Let's say I have a reference genome and I sequence it into short-reads. Then, I will fed the reads to velvet to create a de novo assembly.
Let's say I have two or more contigs assembled (but not the entire genome). velvet also reports k-mer coverage for each of the contig.
For example, if AGCGGCC is my reference genome, my two assembled contigs are AG (the first two bases) and CC (the last three bases). I'm also given k-mer coverage for AG and GCC, 10.0 and 20.0 respectively.
How to find the overall coverage for the genome? In RNA, we can calculate something like RPKM abundance for a transcript but is there anything like that in metagenomics? Does my question even make sense? I know everything about my reference genome, can I report anything like coverage (or abundance) for the reference genome?
EDITED
The Ray assembler gives biological abundances statistic. Is this the coverage that I'm trying to find?

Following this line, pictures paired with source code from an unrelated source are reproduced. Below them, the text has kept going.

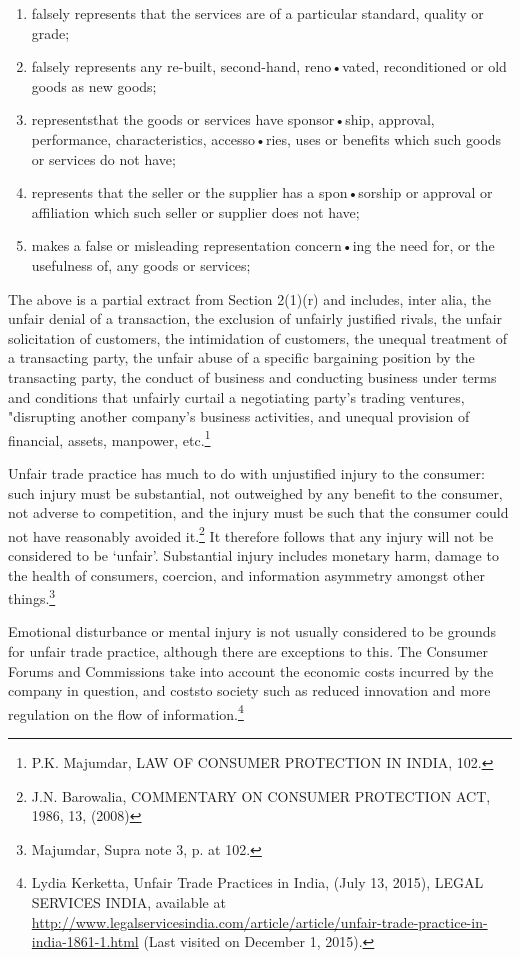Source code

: \begin{multicols}{2}
{\begin{enumerate}[label=(\roman*)]
\item falsely represents that the services are of a particular standard, quality or grade;

\item falsely represents any re-built, second-hand, reno•vated, reconditioned or old goods as new goods;

\item representsthat the goods or services have sponsor•ship, approval, performance, characteristics,
accesso•ries, uses or benefits which such goods or services do not have;

\item represents that the seller or the supplier has a spon•sorship or approval or affiliation which such seller or
supplier does not have;

\item makes a false or misleading representation concern•ing the need for, or the usefulness of, any goods or services;
\end{enumerate}}

\noi
The above is a partial extract from Section 2(1)(r) and includes, inter alia, the unfair denial of
a transaction, the exclusion of unfairly justified rivals, the unfair solicitation of customers, the
intimidation of customers, the unequal treatment of a transacting party, the unfair abuse of a
specific bargaining position by the transacting party, the conduct of business and conducting
business under terms and conditions that unfairly curtail a negotiating party's trading ventures, "disrupting another company's business activities, and unequal provision of financial, assets,
manpower, etc.\footnote{P.K. Majumdar, LAW OF CONSUMER PROTECTION IN INDIA, 102.}

\noi
Unfair trade practice has much to do with unjustified injury to the consumer: such injury must
be substantial, not outweighed by any benefit to the consumer, not adverse to competition, and
the injury must be such that the consumer could not have reasonably avoided it.\footnote{J.N. Barowalia, COMMENTARY ON CONSUMER PROTECTION ACT, 1986, 13, (2008)} It therefore follows that any injury will not be considered to be ‘unfair’. Substantial injury includes monetary harm, damage to the health of consumers, coercion, and information asymmetry amongst other things.\footnote{Majumdar, Supra note 3, p. at 102.}

\noi
Emotional disturbance or mental injury is not usually considered to be grounds for unfair trade
practice, although there are exceptions to this. The Consumer Forums and Commissions take
into account the economic costs incurred by the company in question, and coststo society such
as reduced innovation and more regulation on the flow of information.\footnote{Lydia Kerketta, Unfair Trade Practices in India, (July 13, 2015), LEGAL SERVICES INDIA, available at  \url{http://www.legalservicesindia.com/article/article/unfair-trade-practice-in-india-1861-1.html} (Last visited on
December 1, 2015).}


\end{multicols}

https://github.com/sebhtml/ray/blob/master/Documentation/BiologicalAbundances.txt
Thanks for the link! I'm a bit confused, that's why I'm asking. I've checked Ray assembler, it has something like biological abundances, do you think this means coverage of a reference genome?
Please check: https://github.com/sebhtml/ray/blob/master/Documentation/BiologicalAbundances.txt
Still not sure if you're talking genome or metagenome assembly -- this matters on the issue as they are not the same.
If you look at the link I posted from a previous questions about Ray, you'll see it uses k-mers to measure coverage. Don't confuse k-mer coverage with actual read coverage as strain diversity and similar OTUs will affect this.
Furthermore, you mention "reference genome" -- in a metagenomic sample how do you know what your reference genome is?
Sorry I made my questions unclear because I'm struggling with the subject (it's quite technical). I actually have a known microbial community that I can use it to simulate reads. The goal is to evaluate how each de novo assembler such as velvet perform, relatively to the community from where the reads come from. I know I can get k-mer coverage for a contig easily, but I'm struggling to understand if I can also calculate k-mer coverage or actual read coverage for an organism. I asked because I'm not even sure my question makes sense. Everywhere, I see people talk about k-mer coverage for a contig, but what about the reference genome? Would that be possible or make sense to calculate coverage for the genome?
One more time: Is this a metagenome (unknown reference) or a synthetic microbial community (known reference genomes)? This matters here if you can use k-mers or not to estimate coverage.
After your last comment here, I'm just confused what exactly you are looking to do. What is your research question?